女子トイレに入ったかえでだが、そうなるとかえでは遠慮することなく外から聞こえるような激しい喘ぎ声を上げ始めた。
「これ……本当にデート?何かの罰ゲーム?僕も股間をこんなにして……僕のデート観って間違ってたのかな?それとも僕の日頃の行いが悪いから神様が僕を罰してるのかな?」
しばらくして女子トイレで絶叫していたかえでがひときわ大きな声をあげた後、沈黙が流れた。誠は手持無沙汰にただ自分には似合わない百貨店の雰囲気に照れていた。

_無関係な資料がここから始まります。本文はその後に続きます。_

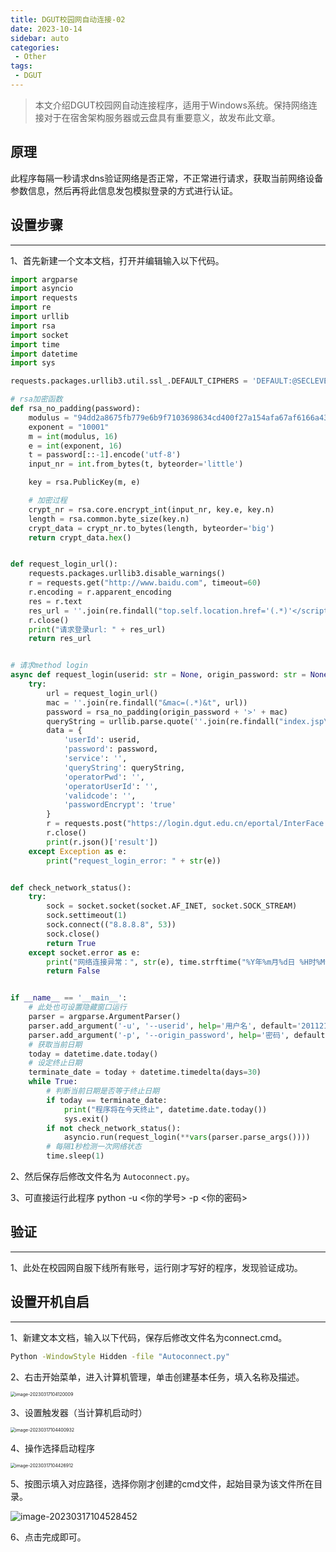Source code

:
 ```yaml
---
title: DGUT校园网自动连接-02
date: 2023-10-14
sidebar: auto
categories:
 - Other
tags:
 - DGUT
---
```


> 本文介绍DGUT校园网自动连接程序，适用于Windows系统。保持网络连接对于在宿舍架构服务器或云盘具有重要意义，故发布此文章。

## 原理

此程序每隔一秒请求dns验证网络是否正常，不正常进行请求，获取当前网络设备参数信息，然后再将此信息发包模拟登录的方式进行认证。

## 设置步骤

----

1、首先新建一个文本文档，打开并编辑输入以下代码。

```python
import argparse
import asyncio
import requests
import re
import urllib
import rsa
import socket
import time
import datetime
import sys

requests.packages.urllib3.util.ssl_.DEFAULT_CIPHERS = 'DEFAULT:@SECLEVEL=1'

# rsa加密函数
def rsa_no_padding(password):
    modulus = "94dd2a8675fb779e6b9f7103698634cd400f27a154afa67af6166a43fc26417222a79506d34cacc7641946abda1785b7acf9910ad6a0978c91ec84d40b71d2891379af19ffb333e7517e390bd26ac312fe940c340466b4a5d4af1d65c3b5944078f96a1a51a5a53e4bc302818b7c9f63c4a1b07bd7d874cef1c3d4b2f5eb7871 "
    exponent = "10001"
    m = int(modulus, 16)
    e = int(exponent, 16)
    t = password[::-1].encode('utf-8')
    input_nr = int.from_bytes(t, byteorder='little')

    key = rsa.PublicKey(m, e)

    # 加密过程
    crypt_nr = rsa.core.encrypt_int(input_nr, key.e, key.n)
    length = rsa.common.byte_size(key.n)
    crypt_data = crypt_nr.to_bytes(length, byteorder='big')
    return crypt_data.hex()


def request_login_url():
    requests.packages.urllib3.disable_warnings()
    r = requests.get("http://www.baidu.com", timeout=60)
    r.encoding = r.apparent_encoding
    res = r.text
    res_url = ''.join(re.findall("top.self.location.href='(.*)'</script>", res))
    r.close()
    print("请求登录url: " + res_url)
    return res_url


# 请求method login
async def request_login(userid: str = None, origin_password: str = None):
    try:
        url = request_login_url()
        mac = ''.join(re.findall("&mac=(.*)&t", url))
        password = rsa_no_padding(origin_password + '>' + mac)
        queryString = urllib.parse.quote(''.join(re.findall("index.jsp\?(.*)", url)))
        data = {
            'userId': userid,
            'password': password,
            'service': '',
            'queryString': queryString,
            'operatorPwd': '',
            'operatorUserId': '',
            'validcode': '',
            'passwordEncrypt': 'true'
        }
        r = requests.post("https://login.dgut.edu.cn/eportal/InterFace.do?method=login", data=data, verify=False, timeout=60)
        r.close()
        print(r.json()['result'])
    except Exception as e:
        print("request_login_error: " + str(e))


def check_network_status():
    try:
        sock = socket.socket(socket.AF_INET, socket.SOCK_STREAM)
        sock.settimeout(1)
        sock.connect(("8.8.8.8", 53))
        sock.close()
        return True
    except socket.error as e:
        print("网络连接异常：", str(e), time.strftime("%Y年%m月%d日 %H时%M分%S秒"))
        return False


if __name__ == '__main__':
    # 此处也可设置隐藏窗口运行
    parser = argparse.ArgumentParser()
    parser.add_argument('-u', '--userid', help='用户名', default='201121202')
    parser.add_argument('-p', '--origin_password', help='密码', default='123456')
    # 获取当前日期
    today = datetime.date.today()
    # 设定终止日期
    terminate_date = today + datetime.timedelta(days=30)
    while True:
        # 判断当前日期是否等于终止日期
        if today == terminate_date:
            print("程序将在今天终止", datetime.date.today())
            sys.exit()
        if not check_network_status():
            asyncio.run(request_login(**vars(parser.parse_args())))
        # 每隔1秒检测一次网络状态
        time.sleep(1)

```



2、然后保存后修改文件名为 `Autoconnect.py`。

3、可直接运行此程序 python -u <你的学号> -p <你的密码>



## 验证

---

1、此处在校园网自服下线所有账号，运行刚才写好的程序，发现验证成功。



## 设置开机自启

---

1、新建文本文档，输入以下代码，保存后修改文件名为connect.cmd。

```cmd
Python -WindowStyle Hidden -file "Autoconnect.py"
```

2、右击开始菜单，进入计算机管理，单击创建基本任务，填入名称及描述。

<img src="http://cdn.shenghao.xyz/img/blog/image-20230317104120009.png" alt="image-20230317104120009" style="zoom:50%;" />

3、设置触发器（当计算机启动时）

<img src="http://cdn.shenghao.xyz/img/blog/image-20230317104400932.png" alt="image-20230317104400932" style="zoom:50%;" />

4、操作选择启动程序

<img src="http://cdn.shenghao.xyz/img/blog/image-20230317104426912.png" alt="image-20230317104426912" style="zoom:50%;" />

5、按图示填入对应路径，选择你刚才创建的cmd文件，起始目录为该文件所在目录。

![image-20230317104528452](http://cdn.shenghao.xyz/img/blog/image-20230317104528452.png)

6、点击完成即可。


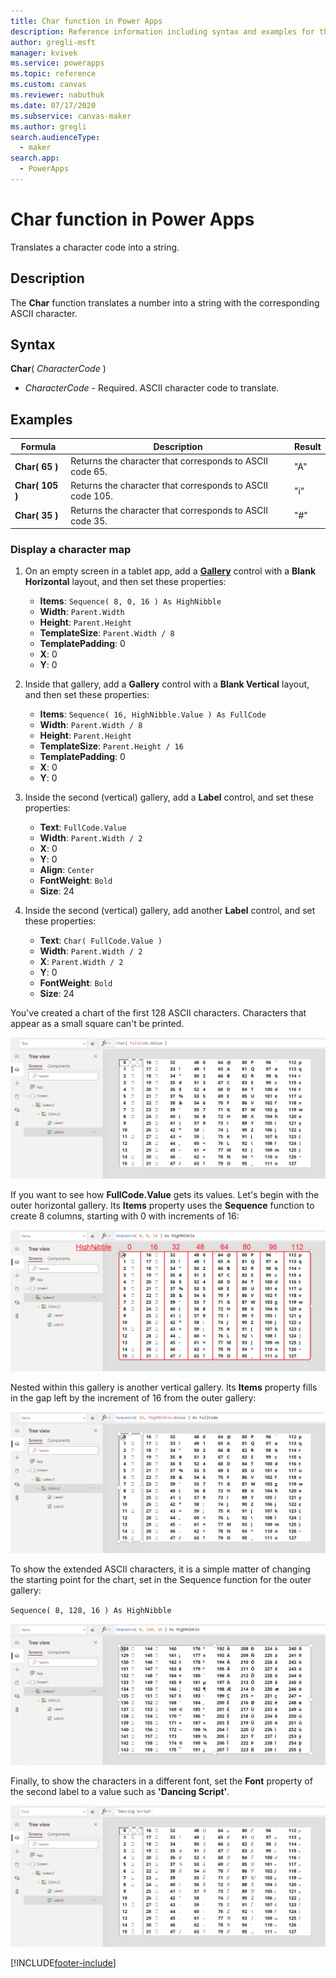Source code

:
 ```yaml
---
title: Char function in Power Apps
description: Reference information including syntax and examples for the Char function in Power Apps.
author: gregli-msft
manager: kvivek
ms.service: powerapps
ms.topic: reference
ms.custom: canvas
ms.reviewer: nabuthuk
ms.date: 07/17/2020
ms.subservice: canvas-maker
ms.author: gregli
search.audienceType: 
  - maker
search.app: 
  - PowerApps
---
```

# Char function in Power Apps

Translates a character code into a string.

## Description

The **Char** function translates a number into a string with the corresponding ASCII character.

## Syntax

**Char**( *CharacterCode* )

- *CharacterCode* - Required. ASCII character code to translate.

## Examples

| Formula | Description | Result |
| --- | --- | --- |
| **Char( 65 )** |Returns the character that corresponds to ASCII code 65. |"A" |
| **Char( 105 )** |Returns the character that corresponds to ASCII code 105. |"i" |
| **Char( 35 )** |Returns the character that corresponds to ASCII code 35. |"#" |

### Display a character map

1. On an empty screen in a tablet app, add a [**Gallery**](../controls/control-gallery.md) control with a **Blank Horizontal** layout, and then set these properties:

    - **Items**: `Sequence( 8, 0, 16 ) As HighNibble`
    - **Width**: `Parent.Width`
    - **Height**: `Parent.Height`
    - **TemplateSize**: `Parent.Width / 8`
    - **TemplatePadding**: 0
    - **X**: 0
    - **Y**: 0

1. Inside that gallery, add a **Gallery** control with a **Blank Vertical** layout, and then set these properties:

    - **Items**: `Sequence( 16, HighNibble.Value ) As FullCode`
    - **Width**: `Parent.Width / 8`
    - **Height**: `Parent.Height`
    - **TemplateSize**: `Parent.Height / 16`
    - **TemplatePadding**: 0
    - **X**: 0
    - **Y**: 0

1. Inside the second (vertical) gallery, add a **Label** control, and set these properties:

    - **Text**: `FullCode.Value`
    - **Width**: `Parent.Width / 2`
    - **X**: 0
    - **Y**: 0
    - **Align**: `Center`
    - **FontWeight**: `Bold`
    - **Size**: 24

1. Inside the second (vertical) gallery, add another **Label** control, and set these properties:

    - **Text**: `Char( FullCode.Value )`
    - **Width**: `Parent.Width / 2`
    - **X**: `Parent.Width / 2`
    - **Y**: 0
    - **FontWeight**: `Bold`
    - **Size**: 24 

You've created a chart of the first 128 ASCII characters. Characters that appear as a small square can't be printed.

![First 128 ASCII characters.](media/function-char/chart-lower.png)

If you want to see how **FullCode.Value** gets its values.  Let's begin with the outer horizontal gallery.  Its **Items** property uses the **Sequence** function to create 8 columns, starting with 0 with increments of 16:

![Outer gallery illustrated.](media/function-char/chart-lower-outer.png)

Nested within this gallery is another vertical gallery.  Its **Items** property fills in the gap left by the increment of 16 from the outer gallery:

![Inner gallery illustrated.](media/function-char/chart-lower-inner.png)

To show the extended ASCII characters, it is a simple matter of changing the starting point for the chart, set in the Sequence function for the outer gallery:

`Sequence( 8, 128, 16 ) As HighNibble`

![Extended ASCII characters.](media/function-char/chart-higher.png)

Finally, to show the characters in a different font, set the **Font** property of the second label to a value such as **'Dancing Script'**.

![Dancing Script.](media/function-char/chart-higher-dancing-script.png)


[!INCLUDE[footer-include](../../../includes/footer-banner.md)]
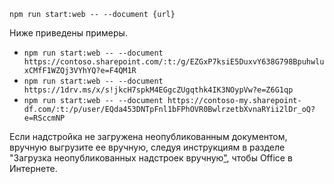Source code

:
 ```command&nbsp;line
npm run start:web -- --document {url}
```

Ниже приведены примеры.

- `npm run start:web -- --document https://contoso.sharepoint.com/:t:/g/EZGxP7ksiE5DuxvY638G798BpuhwluxCMfF1WZQj3VYhYQ?e=F4QM1R`
- `npm run start:web -- --document https://1drv.ms/x/s!jkcH7spkM4EGgcZUgqthk4IK3NOypVw?e=Z6G1qp`
- `npm run start:web -- --document https://contoso-my.sharepoint-df.com/:t:/p/user/EQda453DNTpFnl1bFPhOVR0BwlrzetbXvnaRYii2lDr_oQ?e=RSccmNP`

Если надстройка не загружена неопубликованным документом, вручную выгрузите ее вручную, следуя инструкциям в разделе "Загрузка неопубликованных надстроек вручную["](../testing/sideload-office-add-ins-for-testing.md#manually-sideload-an-add-in-to-office-on-the-web), чтобы Office в Интернете.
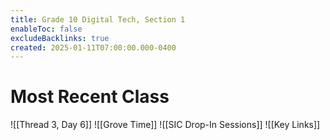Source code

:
 ```yaml
---
title: Grade 10 Digital Tech, Section 1
enableToc: false
excludeBacklinks: true
created: 2025-01-11T07:00:00.000-0400
---
```

# Most Recent Class
![[Thread 3, Day 6]] 
![[Grove Time]]
![[SIC Drop-In Sessions]]
![[Key Links]]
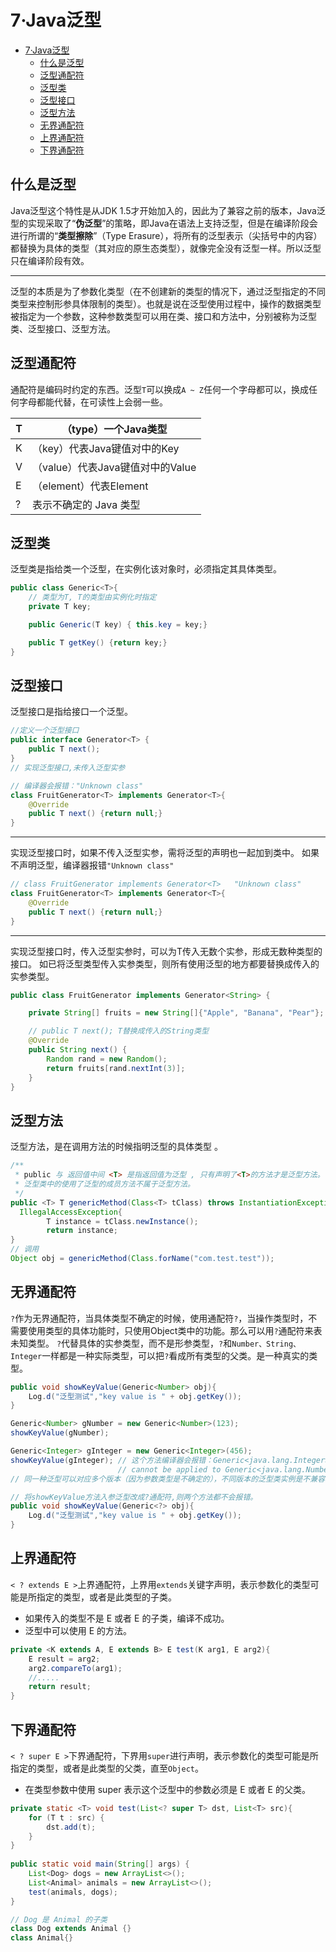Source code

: # 7·Java泛型

- [7·Java泛型](#7java泛型)
  - [什么是泛型](#什么是泛型)
  - [泛型通配符](#泛型通配符)
  - [泛型类](#泛型类)
  - [泛型接口](#泛型接口)
  - [泛型方法](#泛型方法)
  - [无界通配符](#无界通配符)
  - [上界通配符](#上界通配符)
  - [下界通配符](#下界通配符)

## 什么是泛型
Java泛型这个特性是从JDK 1.5才开始加入的，因此为了兼容之前的版本，Java泛型的实现采取了“**伪泛型**”的策略，即Java在语法上支持泛型，但是在编译阶段会进行所谓的“**类型擦除**”（Type Erasure），将所有的泛型表示（尖括号中的内容）都替换为具体的类型（其对应的原生态类型），就像完全没有泛型一样。所以泛型只在编译阶段有效。

---

泛型的本质是为了参数化类型（在不创建新的类型的情况下，通过泛型指定的不同类型来控制形参具体限制的类型）。也就是说在泛型使用过程中，操作的数据类型被指定为一个参数，这种参数类型可以用在类、接口和方法中，分别被称为泛型类、泛型接口、泛型方法。

## 泛型通配符
通配符是编码时约定的东西。泛型`T`可以换成`A ~ Z`任何一个字母都可以，换成任何字母都能代替，在可读性上会弱一些。

| T | （type）一个Java类型 |
| --- | --- |
| K | （key）代表Java键值对中的Key |
| V | （value）代表Java键值对中的Value |
| E | （element）代表Element |
| ? | 表示不确定的 Java 类型 |

## 泛型类
泛型类是指给类一个泛型，在实例化该对象时，必须指定其具体类型。
```java
public class Generic<T>{ 
    // 类型为T, T的类型由实例化时指定  
    private T key;

    public Generic(T key) { this.key = key;}

    public T getKey() {return key;}
}
```

## 泛型接口
泛型接口是指给接口一个泛型。
```java
//定义一个泛型接口
public interface Generator<T> {
    public T next();
}
// 实现泛型接口,未传入泛型实参

// 编译器会报错："Unknown class"
class FruitGenerator<T> implements Generator<T>{
    @Override
    public T next() {return null;}
}
```

---

实现泛型接口时，如果不传入泛型实参，需将泛型的声明也一起加到类中。
如果不声明泛型，编译器报错`"Unknown class"`
```java
// class FruitGenerator implements Generator<T>   "Unknown class"
class FruitGenerator<T> implements Generator<T>{
    @Override
    public T next() {return null;}
}
```

---

实现泛型接口时，传入泛型实参时，可以为T传入无数个实参，形成无数种类型的接口。
如已将泛型类型传入实参类型，则所有使用泛型的地方都要替换成传入的实参类型。

```java
public class FruitGenerator implements Generator<String> {

    private String[] fruits = new String[]{"Apple", "Banana", "Pear"};

    // public T next(); T替换成传入的String类型
    @Override
    public String next() {
        Random rand = new Random();
        return fruits[rand.nextInt(3)];
    }
}
```

## 泛型方法
泛型方法，是在调用方法的时候指明泛型的具体类型 。
```java
/**
 * public 与 返回值中间 <T> 是指返回值为泛型 , 只有声明了<T>的方法才是泛型方法。
 * 泛型类中的使用了泛型的成员方法不属于泛型方法。
 */
public <T> T genericMethod(Class<T> tClass) throws InstantiationException ,
  IllegalAccessException{
        T instance = tClass.newInstance();
        return instance;
}
// 调用
Object obj = genericMethod(Class.forName("com.test.test"));
```

## 无界通配符
`?`作为无界通配符，当具体类型不确定的时候，使用通配符`?`，当操作类型时，不需要使用类型的具体功能时，只使用Object类中的功能。那么可以用`?`通配符来表未知类型。
`?`代替具体的实参类型，而不是形参类型，`?`和`Number、String、Integer`一样都是一种实际类型，可以把`?`看成所有类型的父类。是一种真实的类型。

```java
public void showKeyValue(Generic<Number> obj){
    Log.d("泛型测试","key value is " + obj.getKey());
}

Generic<Number> gNumber = new Generic<Number>(123);
showKeyValue(gNumber);

Generic<Integer> gInteger = new Generic<Integer>(456);
showKeyValue(gInteger); // 这个方法编译器会报错：Generic<java.lang.Integer> 
						// cannot be applied to Generic<java.lang.Number>
// 同一种泛型可以对应多个版本（因为参数类型是不确定的），不同版本的泛型类实例是不兼容的。

// 将showKeyValue方法入参泛型改成?通配符,则两个方法都不会报错。
public void showKeyValue(Generic<?> obj){
    Log.d("泛型测试","key value is " + obj.getKey());
}
```

## 上界通配符 
`< ? extends E >`上界通配符，上界用`extends`关键字声明，表示参数化的类型可能是所指定的类型，或者是此类型的子类。

- 如果传入的类型不是 E 或者 E 的子类，编译不成功。
- 泛型中可以使用 E 的方法。

```java
private <K extends A, E extends B> E test(K arg1, E arg2){
    E result = arg2;
    arg2.compareTo(arg1);
    //.....
    return result;
}
```

## 下界通配符
`< ? super E >`下界通配符，下界用`super`进行声明，表示参数化的类型可能是所指定的类型，或者是此类型的父类，直至`Object`。

- 在类型参数中使用 super 表示这个泛型中的参数必须是 E 或者 E 的父类。

```java
private static <T> void test(List<? super T> dst, List<T> src){
    for (T t : src) {
        dst.add(t);
    }
}
 
public static void main(String[] args) {
    List<Dog> dogs = new ArrayList<>();
    List<Animal> animals = new ArrayList<>();
    test(animals, dogs);
}

// Dog 是 Animal 的子类
class Dog extends Animal {}
class Animal{}
```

「待たせたね。今日は少し調子に乗ってしまった。内ももを流れた蜜を拭くのに手間取ってしまったよ」
さっぱりした表情で現れたかえでのTバックのパンティーは黒いものに変わっていた。ただ、島田が好きなAVに出て来るレースのそれはAVならモザイクが入るほどの透け具合で誠は目のやりどころに困った。
「かえでさん。一応、僕達は警察官なんで往来で変態行為はしないでくださいね。それとそのパンツ。よりかえでさんの露出癖が強調されていますよ」
誠は困り果ててそうつぶやいた。
「女性ならみんな部屋でやっている事だろ?彼女達は自分に自信が無いから部屋で密かに行う。僕は自分に自信があるから人々にその美しい姿を見てもらおうと思って外で行う。それだけの違いだよ。それに僕が自分の表情で一番好きな表情は絶頂が終わってその余韻を確かめている瞬間の顔なんだ。これはリンも美しい表情だと言ってくれているよ。君にも見せたかったな……なら今からもう一度……」
「止めてください!お願いしますからそれだけはやめてください!」
誠は必死になって火照った瞳で誠を見つめて来るかえでに向けてそう言った。
「そうかい、それは残念だ。君には画像を通してでは無く直接その自慢の表情を見てもらいたかったのに……それじゃあ、このデパートには最上階にラウンジがある。そこでお茶にでもしようか」
かえではそう言うと再び誠に纏わりついてきた。増えてきた客達はほとんど全裸に近いかえでの姿に驚いた後、明らかにそれを強制しているのだろうと言うような目で誠を見つけてきた。
『地獄だ……早く帰りたい……』
誠の心はすでに後悔の念に包まれていた。